Con los primeros días de calor cada vez más cerca, miles de hogares y oficinas vuelven a encender el aire acondicionado tras meses de inactividad. Sin embargo, esperar a la primera ola de calor para ponerlo en marcha suele traer sorpresas poco agradables: equipos que enfrían menos de lo esperado, ruidos extraños o un consumo eléctrico más alto que el habitual.
Los especialistas coinciden en que realizar una revisión preventiva antes del inicio de la temporada puede marcar la diferencia. No solo ayuda a evitar averías en los momentos de mayor uso, sino que también mejora la eficiencia energética, prolonga la vida útil del equipo y contribuye a mantener una mejor calidad del aire en los ambientes.
El mantenimiento del aire acondicionado, una inversión que reduce el consumo
Durante el año, los sistemas de climatización acumulan polvo, polen, humedad y otras partículas tanto en los filtros como en los distintos componentes internos. Esa suciedad obliga al equipo a trabajar más para alcanzar la temperatura deseada, incrementando el consumo energético y generando un desgaste prematuro de piezas clave, como el compresor.
Por el contrario, un aire acondicionado correctamente mantenido logra un funcionamiento más eficiente, estable y silencioso, algo especialmente importante en jornadas de altas temperaturas, cuando la demanda de refrigeración es máxima.

Qué revisar en el aire acondicionado antes de que llegue la ola de calor
El primer paso es encender el equipo y comprobar que la temperatura descienda de manera constante.
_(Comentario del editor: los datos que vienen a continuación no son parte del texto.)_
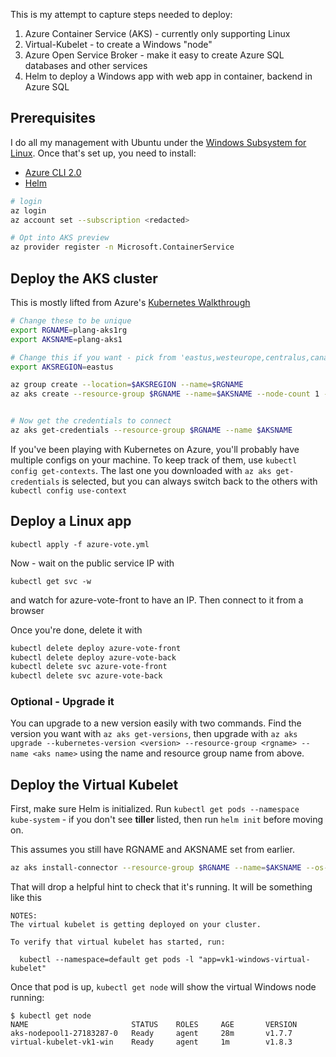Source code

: This is my attempt to capture steps needed to deploy:

1. Azure Container Service (AKS) - currently only supporting Linux
2. Virtual-Kubelet - to create a Windows "node"
3. Azure Open Service Broker - make it easy to create Azure SQL databases and other services
4. Helm to deploy a Windows app with web app in container, backend in Azure SQL


## Prerequisites

I do all my management with Ubuntu under the [Windows Subsystem for Linux](https://docs.microsoft.com/en-us/windows/wsl/about). Once that's set up, you need to install:

- [Azure CLI 2.0](https://docs.microsoft.com/en-us/cli/azure/install-azure-cli-apt?view=azure-cli-latest)
- [Helm](https://github.com/kubernetes/helm/blob/master/docs/install.md)


```bash
# login
az login 
az account set --subscription <redacted>

# Opt into AKS preview
az provider register -n Microsoft.ContainerService
```


## Deploy the AKS cluster

This is mostly lifted from Azure's [Kubernetes Walkthrough](https://docs.microsoft.com/en-us/azure/aks/kubernetes-walkthrough)

```bash
# Change these to be unique
export RGNAME=plang-aks1rg
export AKSNAME=plang-aks1

# Change this if you want - pick from 'eastus,westeurope,centralus,canadacentral,canadaeast'
export AKSREGION=eastus

az group create --location=$AKSREGION --name=$RGNAME
az aks create --resource-group $RGNAME --name=$AKSNAME --node-count 1 --generate-ssh-keys


# Now get the credentials to connect
az aks get-credentials --resource-group $RGNAME --name $AKSNAME
```

If you've been playing with Kubernetes on Azure, you'll probably have multiple configs on your machine. To keep track of them, use `kubectl config get-contexts`. The last one you downloaded with `az aks get-credentials` is selected, but you can always switch back to the others with `kubectl config use-context`


## Deploy a Linux app

`kubectl apply -f azure-vote.yml`

Now - wait on the public service IP with

`kubectl get svc -w` 

and watch for azure-vote-front to have an IP. Then connect to it from a browser

Once you're done, delete it with 

```bash
kubectl delete deploy azure-vote-front
kubectl delete deploy azure-vote-back
kubectl delete svc azure-vote-front
kubectl delete svc azure-vote-back
```


### Optional - Upgrade it

You can upgrade to a new version easily with two commands. Find the version you want with `az aks get-versions`, then upgrade with `az aks upgrade --kubernetes-version <version> --resource-group <rgname> --name <aks name>` using the name and resource group name from above.

## Deploy the Virtual Kubelet

First, make sure Helm is initialized. Run `kubectl get pods --namespace kube-system` - if you don't see **tiller** listed, then run `helm init` before moving on.


This assumes you still have RGNAME and AKSNAME set from earlier.

```bash
az aks install-connector --resource-group $RGNAME --name=$AKSNAME --os-type Windows --connector-name vk1
```

That will drop a helpful hint to check that it's running. It will be something like this

```
NOTES:
The virtual kubelet is getting deployed on your cluster.

To verify that virtual kubelet has started, run:

  kubectl --namespace=default get pods -l "app=vk1-windows-virtual-kubelet"
```

Once that pod is up, `kubectl get node` will show the virtual Windows node running:

```
$ kubectl get node
NAME                       STATUS    ROLES     AGE       VERSION
aks-nodepool1-27183287-0   Ready     agent     28m       v1.7.7
virtual-kubelet-vk1-win    Ready     agent     1m        v1.8.3
```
También es importante observar si el flujo de aire sale con la intensidad habitual. Una pérdida de rendimiento puede ser la primera señal de que existe algún problema que requiere revisión técnica.
Zumbidos, vibraciones o golpeteos fuera de lo normal suelen ser indicadores de fallas en ventiladores, soportes o componentes internos. Detectarlos de forma temprana puede evitar reparaciones más costosas durante el verano.
La limpieza, clave para un mejor rendimiento del aire acondionado
Los filtros actúan como barrera frente al polvo, el polen y otras partículas presentes en el ambiente. Los expertos recomiendan limpiarlos aproximadamente cada tres meses. La tarea puede realizarse retirándolos y lavándolos con agua y jabón neutro, asegurándose de que estén completamente secos antes de volver a colocarlos.
Las aletas del intercambiador y otras superficies internas también acumulan suciedad con el tiempo. Una limpieza cuidadosa ayuda a mantener un flujo de aire adecuado y reduce la aparición de olores desagradables.

La parte exterior del equipo está permanentemente expuesta a hojas, tierra, polvo y residuos. Mantener despejadas las rejillas y el ventilador mejora el intercambio térmico y favorece un funcionamiento más eficiente.
La temperatura ideal del aire acondiconado para ahorrar energía
Uno de los errores más frecuentes durante el verano es configurar temperaturas excesivamente bajas. Además de incrementar el consumo eléctrico, esta práctica obliga al sistema a trabajar con mayor intensidad.
Los especialistas recomiendan programar el aire acondicionado entre 24°C y 26°C, un rango que combina confort y eficiencia energética. Si el equipo dispone de funciones ECO o de ahorro de energía, activarlas puede ayudar a reducir aún más el gasto sin sacrificar bienestar.
Cuándo puede faltar gas refrigerante y la importancia de una revisión profesional
Si el equipo tarda demasiado en enfriar, no alcanza la temperatura seleccionada o incluso forma hielo en algunas tuberías, podría existir una disminución del nivel de refrigerante.
Ante estos síntomas, los especialistas desaconsejan cualquier intervención casera. La manipulación del gas refrigerante requiere equipamiento específico y debe ser realizada por un técnico matriculado, que también podrá detectar posibles fugas.

Aunque muchas tareas básicas pueden realizarse en el hogar, una inspección profesional permite ir un paso más allá. Los técnicos especializados realizan limpiezas profundas, verifican conexiones eléctricas, comprueban la presión del refrigerante y evalúan el estado general del sistema.
Realizar este control antes del comienzo de la temporada alta es una de las mejores estrategias para evitar imprevistos y garantizar un rendimiento óptimo cuando llegan las jornadas de mayor calor.
Una preparación simple que puede evitar grandes problemas en el verano
La llegada del verano suele traducirse en un uso intensivo de los equipos de climatización. Por eso, dedicar algunas horas a revisar, limpiar y poner a punto el aire acondicionado antes de que suban las temperaturas puede representar un importante ahorro de energía y dinero.
Más que una tarea de mantenimiento, se trata de una acción preventiva que permite atravesar los meses más calurosos con mayor confort, mejor calidad del aire y menos riesgos de sufrir averías en el momento menos oportuno.